What to produce: Copy each line below in which the string "encourage" occurs.

Stored data:
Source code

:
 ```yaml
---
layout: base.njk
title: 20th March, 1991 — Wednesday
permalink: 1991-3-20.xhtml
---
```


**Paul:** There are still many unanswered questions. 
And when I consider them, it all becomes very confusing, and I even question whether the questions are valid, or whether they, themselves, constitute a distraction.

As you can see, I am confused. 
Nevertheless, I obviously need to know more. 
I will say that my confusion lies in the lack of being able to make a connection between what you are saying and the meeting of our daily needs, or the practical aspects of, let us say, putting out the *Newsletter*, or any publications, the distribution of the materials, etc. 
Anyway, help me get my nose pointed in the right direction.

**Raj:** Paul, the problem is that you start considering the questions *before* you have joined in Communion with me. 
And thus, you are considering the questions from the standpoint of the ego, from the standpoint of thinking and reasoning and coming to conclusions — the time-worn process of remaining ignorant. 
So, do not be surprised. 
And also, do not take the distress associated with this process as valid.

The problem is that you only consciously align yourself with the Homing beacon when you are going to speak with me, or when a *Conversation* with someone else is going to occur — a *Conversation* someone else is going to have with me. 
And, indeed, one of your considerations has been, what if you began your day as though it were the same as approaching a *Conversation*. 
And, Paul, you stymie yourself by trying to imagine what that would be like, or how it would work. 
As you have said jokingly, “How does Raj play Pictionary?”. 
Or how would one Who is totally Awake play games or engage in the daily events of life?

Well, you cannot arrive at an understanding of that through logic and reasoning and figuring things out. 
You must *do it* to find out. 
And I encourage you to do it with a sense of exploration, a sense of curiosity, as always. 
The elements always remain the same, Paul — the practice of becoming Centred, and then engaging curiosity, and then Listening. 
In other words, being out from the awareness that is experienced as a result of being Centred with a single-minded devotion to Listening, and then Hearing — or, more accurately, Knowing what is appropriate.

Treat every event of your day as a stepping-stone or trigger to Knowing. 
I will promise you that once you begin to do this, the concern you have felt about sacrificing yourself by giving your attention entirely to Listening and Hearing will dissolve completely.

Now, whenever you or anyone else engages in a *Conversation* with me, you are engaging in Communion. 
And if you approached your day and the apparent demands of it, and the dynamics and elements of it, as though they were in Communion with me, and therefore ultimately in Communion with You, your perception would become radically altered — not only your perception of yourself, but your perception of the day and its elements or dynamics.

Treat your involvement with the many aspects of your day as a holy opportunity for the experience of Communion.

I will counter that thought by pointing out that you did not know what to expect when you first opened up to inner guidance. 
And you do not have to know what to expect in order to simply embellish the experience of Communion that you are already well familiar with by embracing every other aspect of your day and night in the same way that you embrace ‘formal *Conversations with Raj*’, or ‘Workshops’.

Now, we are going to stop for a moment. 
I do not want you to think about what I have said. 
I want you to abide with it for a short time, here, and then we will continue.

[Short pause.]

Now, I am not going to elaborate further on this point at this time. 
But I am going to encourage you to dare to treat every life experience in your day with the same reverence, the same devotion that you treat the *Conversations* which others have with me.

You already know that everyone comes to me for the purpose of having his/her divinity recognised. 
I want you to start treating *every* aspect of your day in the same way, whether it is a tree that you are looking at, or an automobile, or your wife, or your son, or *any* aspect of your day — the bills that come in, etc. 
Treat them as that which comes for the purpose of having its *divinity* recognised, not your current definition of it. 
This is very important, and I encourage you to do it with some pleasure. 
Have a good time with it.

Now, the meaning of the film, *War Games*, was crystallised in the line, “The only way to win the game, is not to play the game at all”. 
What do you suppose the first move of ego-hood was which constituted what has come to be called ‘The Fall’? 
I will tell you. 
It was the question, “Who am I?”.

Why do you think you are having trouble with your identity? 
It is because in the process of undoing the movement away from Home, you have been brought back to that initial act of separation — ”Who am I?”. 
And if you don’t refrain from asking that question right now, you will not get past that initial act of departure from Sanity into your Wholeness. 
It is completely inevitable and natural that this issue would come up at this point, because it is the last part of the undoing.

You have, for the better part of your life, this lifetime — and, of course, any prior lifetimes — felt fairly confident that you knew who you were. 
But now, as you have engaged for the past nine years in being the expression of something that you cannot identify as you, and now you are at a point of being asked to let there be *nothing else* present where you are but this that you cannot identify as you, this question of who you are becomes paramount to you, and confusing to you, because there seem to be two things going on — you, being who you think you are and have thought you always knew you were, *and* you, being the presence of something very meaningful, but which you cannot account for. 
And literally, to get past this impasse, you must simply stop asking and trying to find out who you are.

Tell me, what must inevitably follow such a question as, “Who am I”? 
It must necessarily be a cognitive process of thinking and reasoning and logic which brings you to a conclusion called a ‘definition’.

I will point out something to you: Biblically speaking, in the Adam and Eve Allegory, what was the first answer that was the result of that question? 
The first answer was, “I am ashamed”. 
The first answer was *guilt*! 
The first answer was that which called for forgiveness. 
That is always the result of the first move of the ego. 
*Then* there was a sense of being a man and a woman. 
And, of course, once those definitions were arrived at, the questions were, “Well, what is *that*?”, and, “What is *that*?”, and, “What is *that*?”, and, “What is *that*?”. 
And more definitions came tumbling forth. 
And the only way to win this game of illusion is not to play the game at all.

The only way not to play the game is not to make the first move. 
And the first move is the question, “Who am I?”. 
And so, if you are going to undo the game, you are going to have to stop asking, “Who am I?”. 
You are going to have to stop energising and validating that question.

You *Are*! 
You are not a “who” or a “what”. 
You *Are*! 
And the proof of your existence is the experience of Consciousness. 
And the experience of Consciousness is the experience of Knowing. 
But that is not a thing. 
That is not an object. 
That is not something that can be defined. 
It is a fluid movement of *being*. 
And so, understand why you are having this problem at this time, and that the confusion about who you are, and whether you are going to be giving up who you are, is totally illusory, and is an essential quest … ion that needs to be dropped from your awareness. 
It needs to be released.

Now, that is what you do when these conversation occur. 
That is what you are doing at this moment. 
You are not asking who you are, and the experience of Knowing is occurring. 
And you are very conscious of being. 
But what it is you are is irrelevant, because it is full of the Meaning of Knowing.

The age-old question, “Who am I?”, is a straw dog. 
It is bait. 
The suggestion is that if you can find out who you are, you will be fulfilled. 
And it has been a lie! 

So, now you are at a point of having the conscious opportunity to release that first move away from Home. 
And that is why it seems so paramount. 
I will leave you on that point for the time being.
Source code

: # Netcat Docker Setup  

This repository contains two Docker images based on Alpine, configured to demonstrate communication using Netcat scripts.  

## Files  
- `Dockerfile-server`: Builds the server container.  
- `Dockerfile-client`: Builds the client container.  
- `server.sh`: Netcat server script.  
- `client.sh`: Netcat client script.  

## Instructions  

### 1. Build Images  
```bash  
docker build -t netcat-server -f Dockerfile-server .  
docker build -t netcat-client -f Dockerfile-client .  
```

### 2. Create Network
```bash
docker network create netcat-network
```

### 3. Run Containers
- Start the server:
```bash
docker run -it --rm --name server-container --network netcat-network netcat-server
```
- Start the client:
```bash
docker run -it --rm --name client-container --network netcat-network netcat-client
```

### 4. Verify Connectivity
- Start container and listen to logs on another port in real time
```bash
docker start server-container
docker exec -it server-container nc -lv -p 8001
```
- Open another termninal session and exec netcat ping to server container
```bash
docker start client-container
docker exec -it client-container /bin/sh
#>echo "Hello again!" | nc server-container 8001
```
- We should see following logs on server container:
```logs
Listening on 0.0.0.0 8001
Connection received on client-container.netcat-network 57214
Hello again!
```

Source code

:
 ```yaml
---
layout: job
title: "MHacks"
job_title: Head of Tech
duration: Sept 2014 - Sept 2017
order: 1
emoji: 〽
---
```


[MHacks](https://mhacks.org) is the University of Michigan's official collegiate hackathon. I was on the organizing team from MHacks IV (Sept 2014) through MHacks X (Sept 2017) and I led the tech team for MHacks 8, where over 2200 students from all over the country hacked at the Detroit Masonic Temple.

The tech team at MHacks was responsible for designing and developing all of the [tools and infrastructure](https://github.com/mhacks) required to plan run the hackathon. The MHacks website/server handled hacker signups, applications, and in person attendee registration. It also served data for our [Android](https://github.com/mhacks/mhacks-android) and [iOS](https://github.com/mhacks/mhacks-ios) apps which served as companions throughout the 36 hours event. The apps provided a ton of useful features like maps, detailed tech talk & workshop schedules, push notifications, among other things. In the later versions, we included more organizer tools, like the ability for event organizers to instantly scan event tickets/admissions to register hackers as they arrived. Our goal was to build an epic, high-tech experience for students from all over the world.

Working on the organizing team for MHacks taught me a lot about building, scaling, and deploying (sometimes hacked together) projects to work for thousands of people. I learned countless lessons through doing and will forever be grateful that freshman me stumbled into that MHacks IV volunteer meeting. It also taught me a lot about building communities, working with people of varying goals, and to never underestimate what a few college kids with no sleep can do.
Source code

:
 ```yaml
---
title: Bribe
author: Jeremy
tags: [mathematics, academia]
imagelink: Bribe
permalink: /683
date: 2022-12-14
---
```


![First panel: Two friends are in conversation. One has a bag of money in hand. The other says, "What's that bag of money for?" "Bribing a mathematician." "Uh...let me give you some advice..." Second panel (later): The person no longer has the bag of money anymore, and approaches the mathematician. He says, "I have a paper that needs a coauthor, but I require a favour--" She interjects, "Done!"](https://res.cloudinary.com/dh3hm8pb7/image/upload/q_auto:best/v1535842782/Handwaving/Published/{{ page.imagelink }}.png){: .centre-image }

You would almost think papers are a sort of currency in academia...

Response to this task:
And I encourage you to do it with a sense of exploration, a sense of curiosity, as always. 
But I am going to encourage you to dare to treat every life experience in your day with the same reverence, the same devotion that you treat the *Conversations* which others have with me.
This is very important, and I encourage you to do it with some pleasure. 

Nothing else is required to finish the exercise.